== WHAT TO DO ==
Find and copy the lines in the records beneath this task that contain the word "LSEQ".

== RECORD SET ==
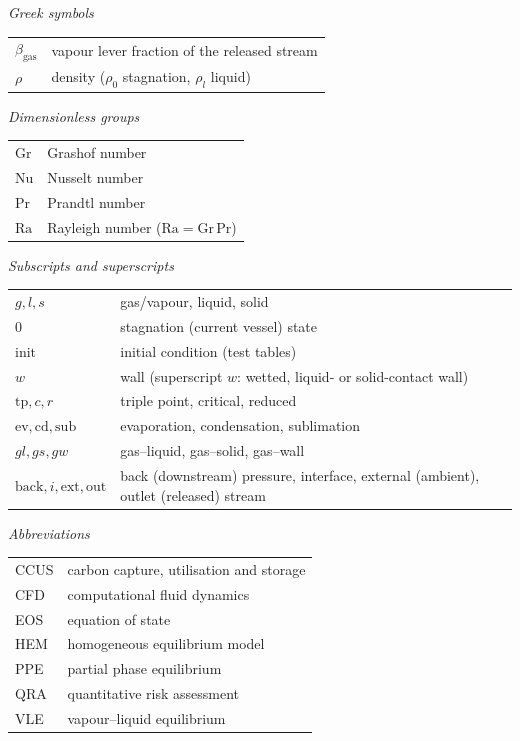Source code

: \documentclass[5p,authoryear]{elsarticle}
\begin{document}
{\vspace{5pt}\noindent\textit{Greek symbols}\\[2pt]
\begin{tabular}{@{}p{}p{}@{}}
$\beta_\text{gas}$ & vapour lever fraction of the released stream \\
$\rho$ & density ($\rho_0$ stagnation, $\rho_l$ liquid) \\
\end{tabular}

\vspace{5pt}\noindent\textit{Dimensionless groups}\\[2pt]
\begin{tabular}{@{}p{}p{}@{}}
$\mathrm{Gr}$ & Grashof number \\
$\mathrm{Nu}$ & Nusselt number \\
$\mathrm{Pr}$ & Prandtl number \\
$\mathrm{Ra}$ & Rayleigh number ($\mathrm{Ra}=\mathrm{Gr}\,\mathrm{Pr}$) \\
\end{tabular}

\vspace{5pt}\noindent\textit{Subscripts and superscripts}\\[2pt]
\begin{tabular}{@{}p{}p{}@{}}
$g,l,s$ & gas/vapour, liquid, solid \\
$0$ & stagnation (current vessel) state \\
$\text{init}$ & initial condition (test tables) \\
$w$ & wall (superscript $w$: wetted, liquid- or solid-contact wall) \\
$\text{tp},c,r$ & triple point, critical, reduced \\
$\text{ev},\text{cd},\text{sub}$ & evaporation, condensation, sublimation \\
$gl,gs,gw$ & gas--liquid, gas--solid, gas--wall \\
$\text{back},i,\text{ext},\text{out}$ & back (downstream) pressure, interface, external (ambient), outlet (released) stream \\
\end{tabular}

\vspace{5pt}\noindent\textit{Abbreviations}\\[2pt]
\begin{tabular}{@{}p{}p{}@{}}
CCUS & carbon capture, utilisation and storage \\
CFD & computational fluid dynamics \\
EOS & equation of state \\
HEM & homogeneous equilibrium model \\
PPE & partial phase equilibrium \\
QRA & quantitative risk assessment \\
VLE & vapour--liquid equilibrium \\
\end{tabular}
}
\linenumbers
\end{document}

==

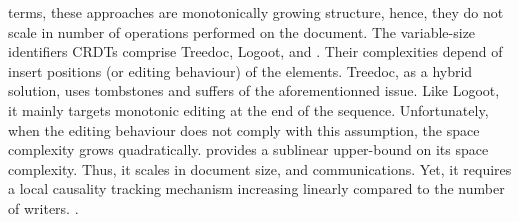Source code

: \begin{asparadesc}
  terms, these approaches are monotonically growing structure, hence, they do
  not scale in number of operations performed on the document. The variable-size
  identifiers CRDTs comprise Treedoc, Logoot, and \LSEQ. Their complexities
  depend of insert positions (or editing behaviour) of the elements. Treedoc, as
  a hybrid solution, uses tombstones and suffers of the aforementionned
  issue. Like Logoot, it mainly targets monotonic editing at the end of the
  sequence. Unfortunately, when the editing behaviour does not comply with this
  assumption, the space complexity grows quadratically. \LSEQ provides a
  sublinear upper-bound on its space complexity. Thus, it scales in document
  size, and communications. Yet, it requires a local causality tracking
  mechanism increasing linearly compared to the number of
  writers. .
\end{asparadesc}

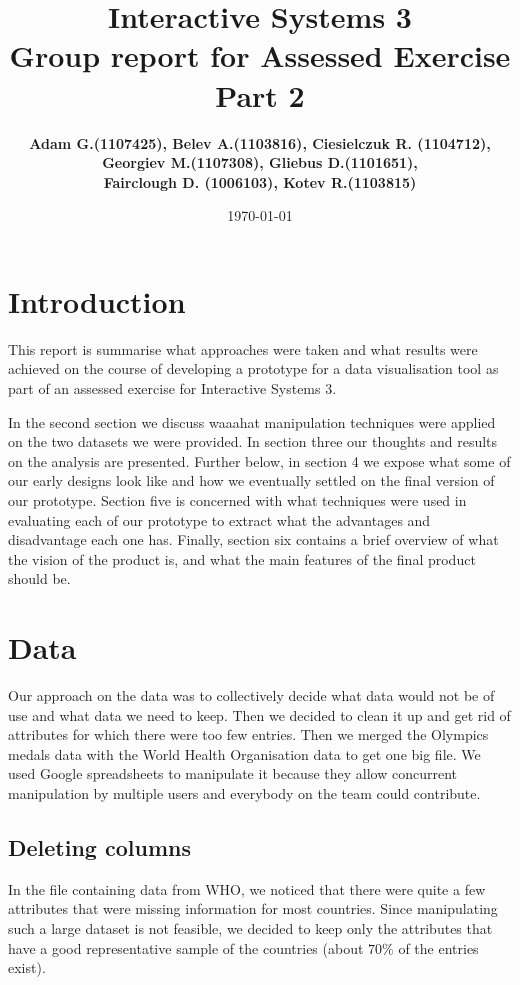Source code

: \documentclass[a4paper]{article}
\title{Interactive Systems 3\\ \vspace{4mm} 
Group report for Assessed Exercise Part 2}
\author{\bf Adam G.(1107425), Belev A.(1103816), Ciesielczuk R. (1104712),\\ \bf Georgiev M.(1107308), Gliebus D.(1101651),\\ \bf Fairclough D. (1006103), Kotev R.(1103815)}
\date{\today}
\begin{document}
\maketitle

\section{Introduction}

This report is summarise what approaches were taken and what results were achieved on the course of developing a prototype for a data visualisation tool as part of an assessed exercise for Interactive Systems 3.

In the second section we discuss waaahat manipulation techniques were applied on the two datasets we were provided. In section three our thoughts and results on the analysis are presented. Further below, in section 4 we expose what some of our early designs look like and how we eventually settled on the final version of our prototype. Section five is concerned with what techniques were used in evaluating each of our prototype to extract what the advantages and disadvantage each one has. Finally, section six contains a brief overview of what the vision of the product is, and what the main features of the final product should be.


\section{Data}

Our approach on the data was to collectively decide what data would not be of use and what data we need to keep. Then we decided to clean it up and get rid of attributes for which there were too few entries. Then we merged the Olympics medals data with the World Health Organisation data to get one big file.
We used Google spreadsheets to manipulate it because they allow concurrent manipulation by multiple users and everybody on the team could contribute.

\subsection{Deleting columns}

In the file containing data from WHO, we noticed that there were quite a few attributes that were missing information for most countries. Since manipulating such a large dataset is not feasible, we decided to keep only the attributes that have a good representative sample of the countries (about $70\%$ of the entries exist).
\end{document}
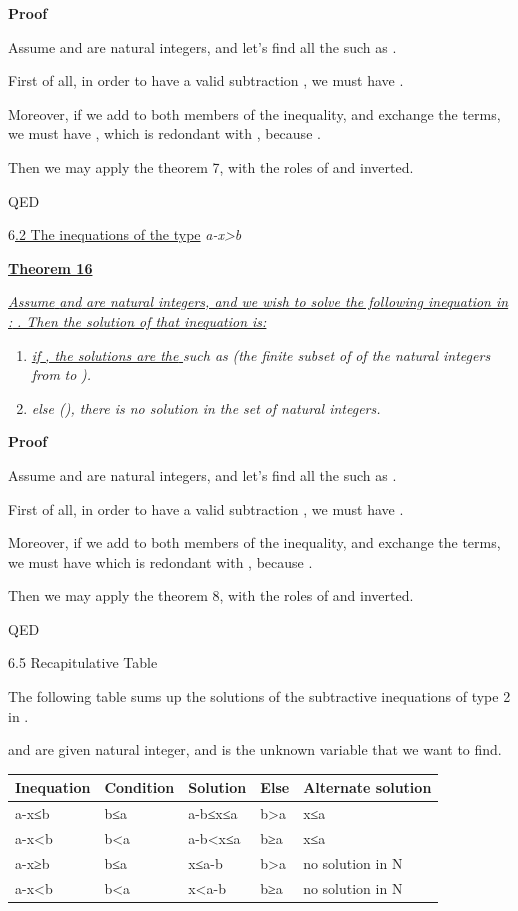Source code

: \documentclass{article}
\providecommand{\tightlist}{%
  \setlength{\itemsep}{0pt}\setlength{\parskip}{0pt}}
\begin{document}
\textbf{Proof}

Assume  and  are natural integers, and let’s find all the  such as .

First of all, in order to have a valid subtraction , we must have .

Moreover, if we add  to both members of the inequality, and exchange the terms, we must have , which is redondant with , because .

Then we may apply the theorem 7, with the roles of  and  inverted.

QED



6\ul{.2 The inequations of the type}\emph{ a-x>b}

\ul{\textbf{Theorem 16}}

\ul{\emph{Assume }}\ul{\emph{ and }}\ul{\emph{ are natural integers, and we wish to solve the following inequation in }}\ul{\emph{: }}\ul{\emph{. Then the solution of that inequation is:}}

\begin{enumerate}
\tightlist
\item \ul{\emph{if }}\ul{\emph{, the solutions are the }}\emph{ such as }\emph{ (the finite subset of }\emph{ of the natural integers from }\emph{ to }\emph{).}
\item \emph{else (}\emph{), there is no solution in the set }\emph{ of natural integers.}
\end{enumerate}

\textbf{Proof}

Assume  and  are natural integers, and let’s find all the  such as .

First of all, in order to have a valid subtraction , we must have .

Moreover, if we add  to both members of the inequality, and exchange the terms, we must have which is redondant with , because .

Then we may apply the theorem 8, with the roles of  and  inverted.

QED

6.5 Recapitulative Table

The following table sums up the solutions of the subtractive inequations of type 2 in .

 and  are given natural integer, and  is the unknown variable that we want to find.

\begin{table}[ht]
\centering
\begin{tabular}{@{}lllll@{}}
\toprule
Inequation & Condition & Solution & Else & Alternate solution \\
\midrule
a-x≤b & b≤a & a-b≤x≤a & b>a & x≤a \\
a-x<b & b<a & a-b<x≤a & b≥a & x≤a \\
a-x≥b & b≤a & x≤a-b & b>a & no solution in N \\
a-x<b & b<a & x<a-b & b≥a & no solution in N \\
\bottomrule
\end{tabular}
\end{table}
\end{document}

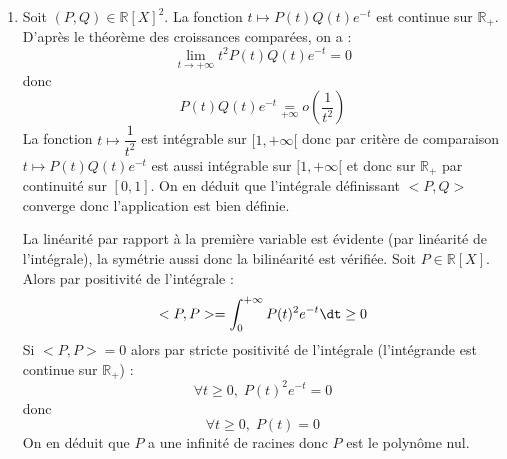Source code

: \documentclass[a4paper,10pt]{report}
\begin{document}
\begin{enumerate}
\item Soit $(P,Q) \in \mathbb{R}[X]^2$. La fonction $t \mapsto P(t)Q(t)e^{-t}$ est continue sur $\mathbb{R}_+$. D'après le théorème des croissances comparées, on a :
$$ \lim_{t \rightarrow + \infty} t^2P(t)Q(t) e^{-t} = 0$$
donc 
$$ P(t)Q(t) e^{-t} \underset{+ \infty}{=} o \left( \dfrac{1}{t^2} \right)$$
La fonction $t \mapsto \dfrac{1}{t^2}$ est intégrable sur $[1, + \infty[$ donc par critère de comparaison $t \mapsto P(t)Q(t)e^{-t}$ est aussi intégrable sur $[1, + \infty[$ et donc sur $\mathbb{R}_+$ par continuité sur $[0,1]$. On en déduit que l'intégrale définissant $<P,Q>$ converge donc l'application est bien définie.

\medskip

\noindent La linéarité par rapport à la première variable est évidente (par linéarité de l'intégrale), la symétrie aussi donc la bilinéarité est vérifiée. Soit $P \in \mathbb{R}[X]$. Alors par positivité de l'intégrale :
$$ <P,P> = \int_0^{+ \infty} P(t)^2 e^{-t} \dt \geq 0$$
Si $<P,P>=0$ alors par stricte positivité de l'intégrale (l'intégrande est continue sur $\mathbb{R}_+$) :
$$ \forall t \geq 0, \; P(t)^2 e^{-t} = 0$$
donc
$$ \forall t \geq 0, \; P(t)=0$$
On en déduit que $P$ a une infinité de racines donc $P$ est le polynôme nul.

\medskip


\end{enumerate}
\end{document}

...

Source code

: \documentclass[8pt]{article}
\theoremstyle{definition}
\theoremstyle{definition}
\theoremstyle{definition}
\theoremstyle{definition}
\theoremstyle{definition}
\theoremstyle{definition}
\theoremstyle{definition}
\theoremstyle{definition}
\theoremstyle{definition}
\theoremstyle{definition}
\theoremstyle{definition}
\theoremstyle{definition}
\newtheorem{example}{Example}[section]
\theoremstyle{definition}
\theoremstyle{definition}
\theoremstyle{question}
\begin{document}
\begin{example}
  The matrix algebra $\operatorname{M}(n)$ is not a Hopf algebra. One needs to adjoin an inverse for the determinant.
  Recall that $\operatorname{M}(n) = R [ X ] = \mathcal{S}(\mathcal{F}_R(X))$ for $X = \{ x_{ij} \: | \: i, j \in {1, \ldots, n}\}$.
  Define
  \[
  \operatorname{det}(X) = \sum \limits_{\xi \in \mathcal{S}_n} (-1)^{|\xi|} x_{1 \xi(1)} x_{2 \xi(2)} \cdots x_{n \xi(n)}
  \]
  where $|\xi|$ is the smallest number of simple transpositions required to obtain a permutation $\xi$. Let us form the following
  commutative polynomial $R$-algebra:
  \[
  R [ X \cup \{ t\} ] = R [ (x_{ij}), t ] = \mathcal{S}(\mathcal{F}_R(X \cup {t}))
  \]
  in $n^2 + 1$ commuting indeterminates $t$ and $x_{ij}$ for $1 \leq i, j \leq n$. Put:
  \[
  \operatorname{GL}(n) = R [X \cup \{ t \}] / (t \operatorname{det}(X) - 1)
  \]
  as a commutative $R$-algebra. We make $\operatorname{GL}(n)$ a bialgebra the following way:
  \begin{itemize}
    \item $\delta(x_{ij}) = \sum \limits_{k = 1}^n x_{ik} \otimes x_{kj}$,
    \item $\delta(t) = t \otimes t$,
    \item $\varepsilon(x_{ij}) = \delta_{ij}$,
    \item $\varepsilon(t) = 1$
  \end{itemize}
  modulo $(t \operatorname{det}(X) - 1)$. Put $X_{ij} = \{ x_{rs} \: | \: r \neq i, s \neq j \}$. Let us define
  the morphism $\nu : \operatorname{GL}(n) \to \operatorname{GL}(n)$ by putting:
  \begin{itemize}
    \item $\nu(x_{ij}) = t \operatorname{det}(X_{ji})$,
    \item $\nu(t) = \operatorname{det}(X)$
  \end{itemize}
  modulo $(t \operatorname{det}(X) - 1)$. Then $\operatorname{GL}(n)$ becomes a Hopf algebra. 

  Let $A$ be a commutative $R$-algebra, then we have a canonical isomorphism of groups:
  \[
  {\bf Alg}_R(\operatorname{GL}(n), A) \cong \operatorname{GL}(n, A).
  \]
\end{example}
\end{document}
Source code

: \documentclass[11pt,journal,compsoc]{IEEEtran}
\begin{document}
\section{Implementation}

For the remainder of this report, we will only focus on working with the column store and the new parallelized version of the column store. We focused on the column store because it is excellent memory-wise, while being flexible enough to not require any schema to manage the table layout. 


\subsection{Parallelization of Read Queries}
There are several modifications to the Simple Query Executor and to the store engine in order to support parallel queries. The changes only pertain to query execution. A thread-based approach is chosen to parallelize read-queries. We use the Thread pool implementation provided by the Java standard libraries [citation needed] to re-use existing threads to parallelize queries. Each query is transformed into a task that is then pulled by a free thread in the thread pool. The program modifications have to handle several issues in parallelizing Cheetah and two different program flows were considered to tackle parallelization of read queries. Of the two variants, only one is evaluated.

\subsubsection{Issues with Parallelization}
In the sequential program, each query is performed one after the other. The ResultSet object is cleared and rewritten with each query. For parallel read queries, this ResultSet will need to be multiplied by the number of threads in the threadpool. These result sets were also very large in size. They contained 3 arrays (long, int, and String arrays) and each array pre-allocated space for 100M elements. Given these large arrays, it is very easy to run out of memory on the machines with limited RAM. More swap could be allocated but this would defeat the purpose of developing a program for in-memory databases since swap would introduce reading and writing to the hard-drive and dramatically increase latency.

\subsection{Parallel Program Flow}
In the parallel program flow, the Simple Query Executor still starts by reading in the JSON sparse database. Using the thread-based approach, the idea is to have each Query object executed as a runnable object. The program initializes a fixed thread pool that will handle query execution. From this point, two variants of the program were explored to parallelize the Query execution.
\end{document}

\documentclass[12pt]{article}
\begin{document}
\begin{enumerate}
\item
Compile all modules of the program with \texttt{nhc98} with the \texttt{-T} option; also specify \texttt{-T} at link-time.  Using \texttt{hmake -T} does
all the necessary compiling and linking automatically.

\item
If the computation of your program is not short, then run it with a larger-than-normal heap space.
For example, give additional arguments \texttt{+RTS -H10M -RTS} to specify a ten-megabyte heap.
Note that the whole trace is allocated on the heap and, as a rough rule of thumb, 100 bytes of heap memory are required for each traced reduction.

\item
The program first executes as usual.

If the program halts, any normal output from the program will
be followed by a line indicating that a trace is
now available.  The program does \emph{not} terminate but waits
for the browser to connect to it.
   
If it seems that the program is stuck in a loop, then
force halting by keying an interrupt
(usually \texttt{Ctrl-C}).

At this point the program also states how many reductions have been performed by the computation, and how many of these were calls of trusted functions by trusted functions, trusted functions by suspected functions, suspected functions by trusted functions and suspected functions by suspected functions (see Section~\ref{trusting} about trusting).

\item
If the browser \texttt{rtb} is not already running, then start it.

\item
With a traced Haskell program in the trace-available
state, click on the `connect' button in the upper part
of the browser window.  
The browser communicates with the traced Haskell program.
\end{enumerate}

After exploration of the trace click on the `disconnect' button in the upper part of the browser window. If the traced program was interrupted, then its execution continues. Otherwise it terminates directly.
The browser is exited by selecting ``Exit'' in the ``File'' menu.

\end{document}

== EXPECTED ANSWER ==
  identifiers CRDTs comprise Treedoc, Logoot, and \LSEQ. Their complexities
  assumption, the space complexity grows quadratically. \LSEQ provides a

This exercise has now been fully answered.